Demography is the statistical study of human populations. It can be a very general science that can be applied to any kind of dynamic living population, or one that changes over time or space. It encompasses the study of the size, structure, and distribution of these populations, and spatial and/or temporal changes in them in response to birth, migration, aging, and death.
Human population growth depends on the rate of natural increase, or the fertility rate minus the mortality rate, and net migration. The basics of demography can be reduced to this formula:
(Births - Deaths) +/- ((In-Migration) - (Out Migration)) = Population Change.

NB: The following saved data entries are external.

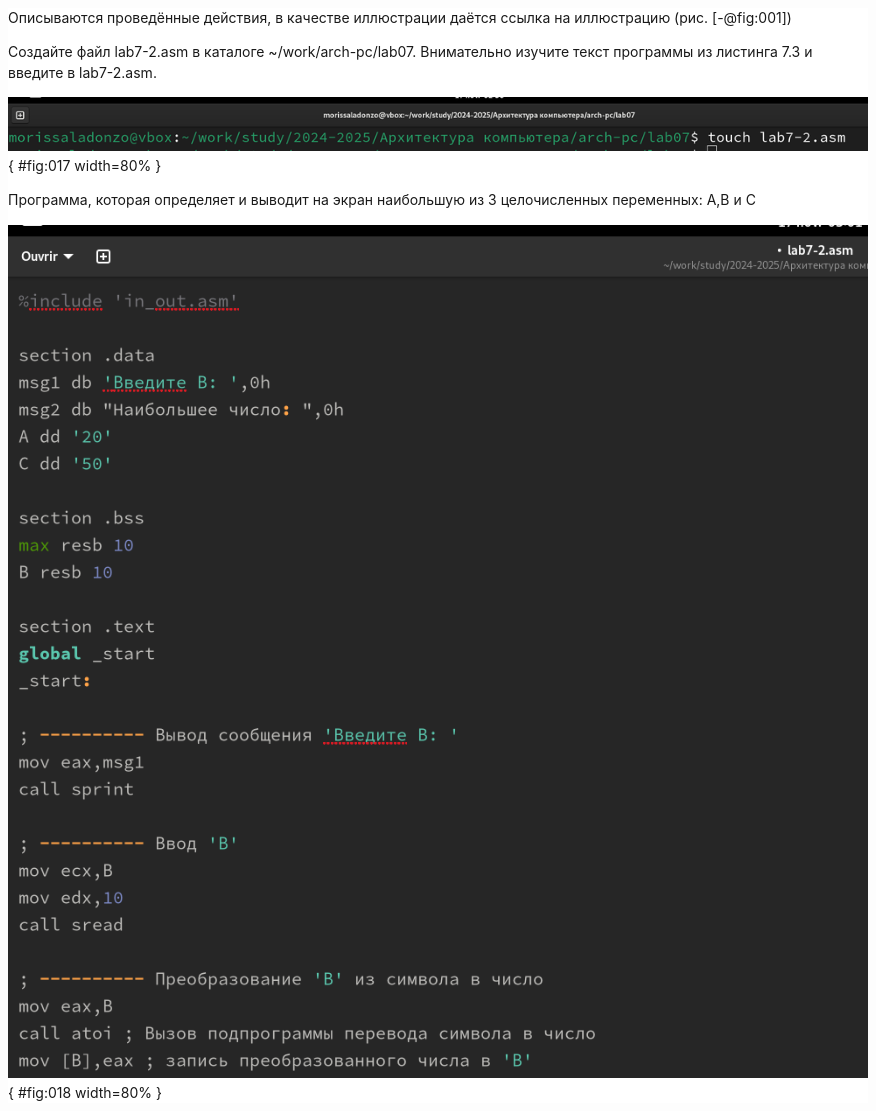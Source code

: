 Описываются проведённые действия, в качестве иллюстрации даётся ссылка на иллюстрацию (рис. [-@fig:001])

Создайте файл lab7-2.asm в каталоге ~/work/arch-pc/lab07. Внимательно изучите текст
программы из листинга 7.3 и введите в lab7-2.asm.

![Текст новой программы](image/17.png){ #fig:017 width=80% }

Программа, которая определяет и выводит на экран наибольшую из 3
целочисленных переменных: A,B и C

![Текст новой программы](image/18.png){ #fig:018 width=80% }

As this equation shows, population change depends on three variables: (1) the natural increase changes seen in birth rates, (2) the natural decrease changes seen in death rates, and (3) the changes seen in migration. Changes in population size can be predicted based on changes in fertility, mortality, and migration rates.
Natural increase refers to the increase in population not due to migration, and it can be calculated with the fertility rate and the mortality rate. Net migration is the mathematical difference between those migrating into a country and those migrating out of a country.
This basic equation can be applied to populations and subpopulations. For example, the population size of ethnic groups or nationalities within a given society or country is subject to the same sources of change as the national population. However, when dealing with ethnic groups, "net migration" might have to be subdivided into physical migration and ethnic re-identification (assimilation). Individuals who change their ethnic self-labels or whose ethnic classification in government statistics changes over time may be thought of as migrating or moving from one population subcategory to another. More generally, while the basic demographic equation holds true by definition, the recording and counting of events (births, deaths, immigration, emigration) and the enumeration of the total population size are subject to error. Allowance needs to be made for error in the underlying statistics when any accounting of population size or change is made.
US Fertility Rate
The US fertility rate has leveled off at about 2.0, which is nearly equal to the replacement level. This means that population growth in the US is due to inward migration, rather than a high birthrate.